Agni termangu. Sejak kapan Daisy banyak beban dan pikiran? Kue Mangkok ini tak lebih dari rainbow dan unicorn—alias selalu ceria.
"Thanks ya, Ni, udah sengaja terbang ke sini buat nemenin gue," Daisy merebahkan kepalanya di bahu Agni. "Mestinya nggak usah."
"Ck, jangan bilang gitu. Jangankan Boston - Jakarta, kalau lo jadi ke London pun, gue bakal dateng setiap kali lo butuh gue."
"Kata Kung Thai, gue harus dewasa sekarang.
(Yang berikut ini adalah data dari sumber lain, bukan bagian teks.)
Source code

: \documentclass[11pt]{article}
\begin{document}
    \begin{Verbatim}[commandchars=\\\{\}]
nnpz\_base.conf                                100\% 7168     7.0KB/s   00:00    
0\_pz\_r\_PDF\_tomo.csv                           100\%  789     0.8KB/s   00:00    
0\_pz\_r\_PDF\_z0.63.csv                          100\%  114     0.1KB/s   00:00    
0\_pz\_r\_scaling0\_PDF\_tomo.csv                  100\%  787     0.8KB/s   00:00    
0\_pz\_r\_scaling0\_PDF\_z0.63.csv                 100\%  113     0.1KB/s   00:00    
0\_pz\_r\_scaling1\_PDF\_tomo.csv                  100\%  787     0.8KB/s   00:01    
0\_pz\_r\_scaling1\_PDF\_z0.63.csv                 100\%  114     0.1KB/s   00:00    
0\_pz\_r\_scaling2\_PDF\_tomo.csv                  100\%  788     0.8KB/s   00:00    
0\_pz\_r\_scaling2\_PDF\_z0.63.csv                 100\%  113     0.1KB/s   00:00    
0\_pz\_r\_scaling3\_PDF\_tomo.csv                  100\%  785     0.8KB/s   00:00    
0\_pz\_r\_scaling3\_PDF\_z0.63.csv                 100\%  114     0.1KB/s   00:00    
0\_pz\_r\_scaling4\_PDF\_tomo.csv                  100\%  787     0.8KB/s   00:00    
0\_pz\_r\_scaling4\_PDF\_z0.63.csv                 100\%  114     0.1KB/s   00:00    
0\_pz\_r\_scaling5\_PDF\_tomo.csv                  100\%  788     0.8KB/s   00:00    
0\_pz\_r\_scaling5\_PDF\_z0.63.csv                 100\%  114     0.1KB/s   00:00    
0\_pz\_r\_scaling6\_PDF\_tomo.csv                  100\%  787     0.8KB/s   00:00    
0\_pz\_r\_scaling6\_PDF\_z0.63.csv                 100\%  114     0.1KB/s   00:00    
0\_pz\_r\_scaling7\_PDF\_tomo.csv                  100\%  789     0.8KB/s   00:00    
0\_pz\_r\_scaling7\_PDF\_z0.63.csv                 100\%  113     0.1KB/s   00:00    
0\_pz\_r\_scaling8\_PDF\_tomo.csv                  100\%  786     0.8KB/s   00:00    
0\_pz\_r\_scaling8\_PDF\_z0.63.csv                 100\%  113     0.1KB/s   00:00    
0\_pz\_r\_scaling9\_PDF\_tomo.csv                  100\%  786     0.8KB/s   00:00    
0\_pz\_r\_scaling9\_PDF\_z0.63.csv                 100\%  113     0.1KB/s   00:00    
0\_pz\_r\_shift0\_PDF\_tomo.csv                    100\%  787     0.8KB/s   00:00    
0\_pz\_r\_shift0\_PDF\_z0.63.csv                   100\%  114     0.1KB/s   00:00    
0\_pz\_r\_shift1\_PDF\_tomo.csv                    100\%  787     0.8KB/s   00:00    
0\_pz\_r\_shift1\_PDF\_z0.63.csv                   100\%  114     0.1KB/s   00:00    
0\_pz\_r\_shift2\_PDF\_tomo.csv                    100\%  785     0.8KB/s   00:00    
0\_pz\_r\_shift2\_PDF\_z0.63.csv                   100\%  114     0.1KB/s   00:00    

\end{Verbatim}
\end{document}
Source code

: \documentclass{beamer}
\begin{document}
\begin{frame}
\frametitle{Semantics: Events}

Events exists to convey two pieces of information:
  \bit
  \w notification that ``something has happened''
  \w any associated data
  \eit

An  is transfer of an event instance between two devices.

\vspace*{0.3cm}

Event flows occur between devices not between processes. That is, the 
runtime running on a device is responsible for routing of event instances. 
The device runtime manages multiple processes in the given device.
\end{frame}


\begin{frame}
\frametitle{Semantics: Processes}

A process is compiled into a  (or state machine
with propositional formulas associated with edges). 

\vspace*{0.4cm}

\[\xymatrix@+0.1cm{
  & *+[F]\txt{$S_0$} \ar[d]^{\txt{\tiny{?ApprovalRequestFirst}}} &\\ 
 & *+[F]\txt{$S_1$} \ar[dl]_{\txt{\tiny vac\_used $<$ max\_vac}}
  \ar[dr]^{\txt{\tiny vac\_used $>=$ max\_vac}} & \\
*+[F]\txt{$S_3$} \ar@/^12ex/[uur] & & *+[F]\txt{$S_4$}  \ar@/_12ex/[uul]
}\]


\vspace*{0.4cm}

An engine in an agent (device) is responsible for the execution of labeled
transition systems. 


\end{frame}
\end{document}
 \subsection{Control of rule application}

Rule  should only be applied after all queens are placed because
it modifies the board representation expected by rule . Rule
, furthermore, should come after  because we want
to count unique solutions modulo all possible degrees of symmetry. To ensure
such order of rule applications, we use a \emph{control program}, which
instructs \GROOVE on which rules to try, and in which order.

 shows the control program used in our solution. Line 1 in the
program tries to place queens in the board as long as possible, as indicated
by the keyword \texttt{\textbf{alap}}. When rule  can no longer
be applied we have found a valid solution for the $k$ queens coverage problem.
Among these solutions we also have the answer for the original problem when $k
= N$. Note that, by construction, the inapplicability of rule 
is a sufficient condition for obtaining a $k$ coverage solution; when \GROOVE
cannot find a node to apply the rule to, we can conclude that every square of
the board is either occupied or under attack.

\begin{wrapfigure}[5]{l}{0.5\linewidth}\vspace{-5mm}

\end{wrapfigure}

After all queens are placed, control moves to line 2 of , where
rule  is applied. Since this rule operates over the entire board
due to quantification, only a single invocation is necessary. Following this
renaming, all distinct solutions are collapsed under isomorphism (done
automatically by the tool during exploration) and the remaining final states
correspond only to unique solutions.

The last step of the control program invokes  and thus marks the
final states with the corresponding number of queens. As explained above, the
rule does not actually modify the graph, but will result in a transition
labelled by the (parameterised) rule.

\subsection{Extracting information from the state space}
Nggak boleh selalu ngerepotin 'kakak' gue."
"Jangan terlalu cepet dewasa," Agni mengusap puncak kepala Daisy layaknya seorang kakak, lalu dibisikkannya kalimat itu untuk si bocah peminum Milo kesayangannya. "Hidup ini ibarat sebuah perjalanan panjang, orang yang selalu ingin terburu-buru biasanya akan melewatkan semua pemandangan indah yang ada di sekitarnya."
***
Hari ini,
"Wan," Daisy menahan lengan Wawan sebelum mereka semakin jauh meninggalkan gedung sekolah. "Inget yang tadi aku ajarin, kan?"
Wawan mengangguk mantap.
"Kalau ketemu Agni harus ...?" Daisy mengacungkan kepalan tangan.
Wawan membalas dengan kepalan tangan serupa. Keras dan bertenaga. "Harus berani!"
"Dan percaya diri."
Wawan mengangguk lagi.
"Coba dipraktekin dulu ke aku," Daisy menyibak rambutnya ke belakang, memasang tampang galak seperti yang biasanya ditampilkan Agni. "Mulai."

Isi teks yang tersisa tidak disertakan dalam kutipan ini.